Reuters on the tax haven crackdown: “The U.S. government plans to step up criminal prosecutions of tax cheats hiding money in offshore accounts and has seen a boost in individuals turning themselves in, the top U.S. tax official said on Monday. The Internal Revenue Service recently set guidelines to lure individuals to voluntarily come forward by easing penalties, part of a crackdown on overseas tax evaders. The program appears to be driving traffic into the agency, Internal Revenue Service Commissioner Doug Shulman told an audience at the National Press Club in Washington … Those who take part are subject to fines, payment of back taxes and a 20 percent penalty, but are generally immune from criminal prosecution. At the same time, the agency has a number of criminal prosecutions in the pipeline.”
Auto Rescue Update
Bloomberg on latest GM speculation: ” The U.S. government is considering swapping some of the $13.4 billion General Motors Corp. owes it for an equity stake in a stripped-down version of the carmaker, people familiar with the matter said. A government stake would accompany a smaller share of the new company for bondholders, who own $27.5 billion in GM debt. Bondholders had been offered 90 percent of the new entity’s equity by the company before the government rejected the company’s previous restructuring plan.

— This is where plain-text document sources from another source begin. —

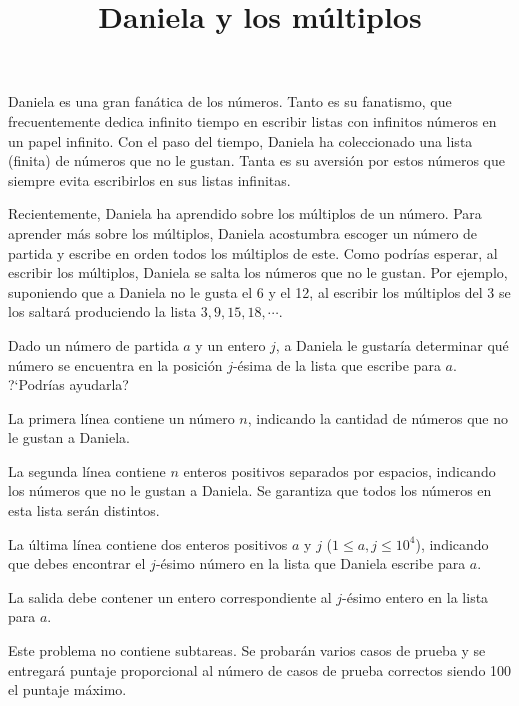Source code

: \documentclass{oci}
\title{Daniela y los múltiplos}
\begin{document}
\begin{problemDescription}
Daniela es una gran fanática de los números.
Tanto es su fanatismo, que frecuentemente dedica infinito tiempo en
escribir listas con infinitos números en un papel infinito.
Con el paso del tiempo, Daniela ha coleccionado una lista (finita) de números que no
le gustan.
Tanta es su aversión por estos números que siempre evita escribirlos en sus
listas infinitas.

Recientemente, Daniela ha aprendido sobre los múltiplos de un número.
Para aprender más sobre los múltiplos, Daniela acostumbra escoger un número de partida y
escribe en orden todos los múltiplos de este.
Como podrías esperar, al escribir los múltiplos, Daniela se salta los números que no le gustan.
Por ejemplo, suponiendo que a Daniela no le gusta el 6 y el 12, al escribir los múltiplos
del 3 se los saltará produciendo la lista $3, 9, 15, 18, \cdots$.

Dado un número de partida $a$ y un entero $j$, a Daniela le gustaría determinar
qué número se encuentra en la posición $j$-ésima de la lista que escribe para $a$.
?`Podrías ayudarla?
\end{problemDescription}

\begin{inputDescription}
La primera línea contiene un número $n$, indicando la cantidad de números que no le gustan
a Daniela.

La segunda línea contiene $n$ enteros positivos separados por espacios,
indicando los números que no le gustan a Daniela.
Se garantiza que todos los números en esta lista serán distintos.

La última línea contiene dos enteros positivos $a$ y $j$ ($1 \leq a, j \leq 10^4$),
indicando que debes encontrar el $j$-ésimo número en la lista que Daniela
escribe para $a$.
\end{inputDescription}

\begin{outputDescription}
La salida debe contener un entero correspondiente al $j$-ésimo entero en la lista
para $a$.
\end{outputDescription}

\begin{scoreDescription}
Este problema no contiene subtareas.
Se probarán varios casos de prueba y se entregará puntaje proporcional al número
de casos de prueba correctos siendo 100 el puntaje máximo.
\end{scoreDescription}


\begin{sampleDescription}
\end{sampleDescription}
\end{document}
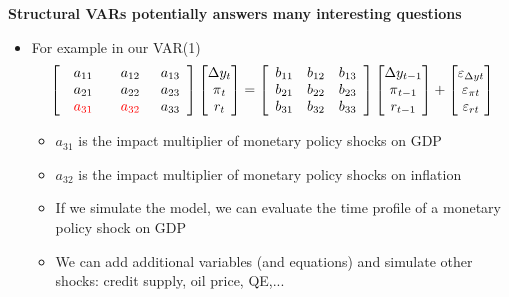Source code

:\documentclass[10pt,handout]{beamer}
\begin{document}
\begin{frame}
{\textbf{Structural VARs potentially answers many interesting questions}}

\begin{itemize}
\item For example in our VAR(1)%
\begin{equation*}
\left[ 
\begin{array}{ccc}
a_{11} & a_{12} & a_{13} \\ 
a_{21} & a_{22} & a_{23} \\ 
{%
\begin{array}{c}
\color{red}%
{a}_{{31}}%
\end{array}%
} & {%
\begin{array}{c}
\color{red}%
a_{32}%
\end{array}%
} & a_{33}%
\end{array}%
\right] 
\begin{bmatrix}
\Delta y_{t} \\ 
\pi _{t} \\ 
r_{t}%
\end{bmatrix}%
=\left[ 
\begin{array}{ccc}
b_{11} & b_{12} & b_{13} \\ 
b_{21} & b_{22} & b_{23} \\ 
b_{31} & b_{32} & b_{33}%
\end{array}%
\right] 
\begin{bmatrix}
\Delta y_{t-1} \\ 
\pi _{t-1} \\ 
r_{t-1}%
\end{bmatrix}%
+%
\begin{bmatrix}
\varepsilon _{\Delta yt} \\ 
\varepsilon _{\pi t} \\ 
\varepsilon _{rt}%
\end{bmatrix}%
\end{equation*}%
\pause

\begin{itemize}
\item $a_{31}$ is the impact multiplier of monetary policy shocks on
GDP\smallskip 

\item $a_{32}$ is the impact multiplier of monetary policy shocks on
inflation\smallskip 

\item If we simulate the model, we can evaluate the time profile of a
monetary policy shock on GDP\smallskip 

\item We can add additional variables (and equations) and simulate other
shocks: credit supply, oil price, QE,...
\end{itemize}
\end{itemize}
\end{frame}
\end{document}
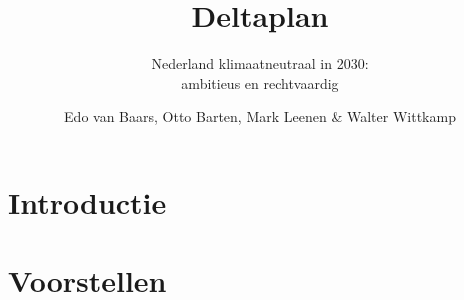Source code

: \documentclass[DIV=calc]{scrbook}
\title{Deltaplan}
\subtitle{Nederland klimaatneutraal in 2030:\\ambitieus en rechtvaardig}
\author{Edo van Baars, Otto Barten, Mark Leenen \& Walter Wittkamp}
\begin{document}




\tableofcontents

\part{Introductie}
% 

% 
% 


\part{Voorstellen}


\end{document}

The swap would be part of an effort to cut GM’s debt as the carmaker approaches a June 1 deadline to come up with a plan to become viable, the people said.”
W. Post looks at Fiat’s business model: “The Obama administration has decided that Chrysler needs a partner to survive, and it has put its hopes in Fiat and [CEO Sergio] Marchionne. It has given Fiat and Chrysler until the end of the month to negotiate partnership terms.”
NYT: “The senior lenders to Chrysler are planning to make a counteroffer to the Treasury Department this week, pushing back on a debt-reduction plan they say is too coercive, people briefed on the matter said Monday.”
F-22 Fight Blunted
Military relents on F-22s. NYT: “Top Air Force officials said Monday that they supported the Obama administration’s decision to buy only four more of the advanced F-22 fighter jets, making it less likely that Congress will insist on extending its production … Legislators from Georgia, Connecticut and other states with major suppliers are still likely to push for more planes. But it will be much harder for them to succeed if the Air Force is not quietly supporting their efforts, military analysts said.”
Unions Unite on Immigration Reform
NYT on new AFL-CIO/Change To Win agreement on immigration reform: “The nation’s two major labor federations have agreed for the first time to join forces to support an overhaul of the immigration system, leaders of both organizations said on Monday. The accord could give President Obama significant support among unions as he revisits the stormy issue in the midst of the recession … The accord endorses legalizing the status of illegal immigrants already in the United States and opposes any large new program for employers to bring in temporary immigrant workers … An official from the United States Chamber of Commerce said Monday that the business community remained committed to a significant guest-worker program. ‘If the unions think they’re going to push a bill through without the support of the business community, they’re crazy,’ said Randel Johnson, the chamber’s vice president of labor, immigration and employee benefits.”
Quote of the Day
“…there’s a lot of effort to try and marginalize lobbyists — good luck.” — Chamber of Commerce President Thomas Donahue.
Terrance Heath contributed to the making of this Breakfast.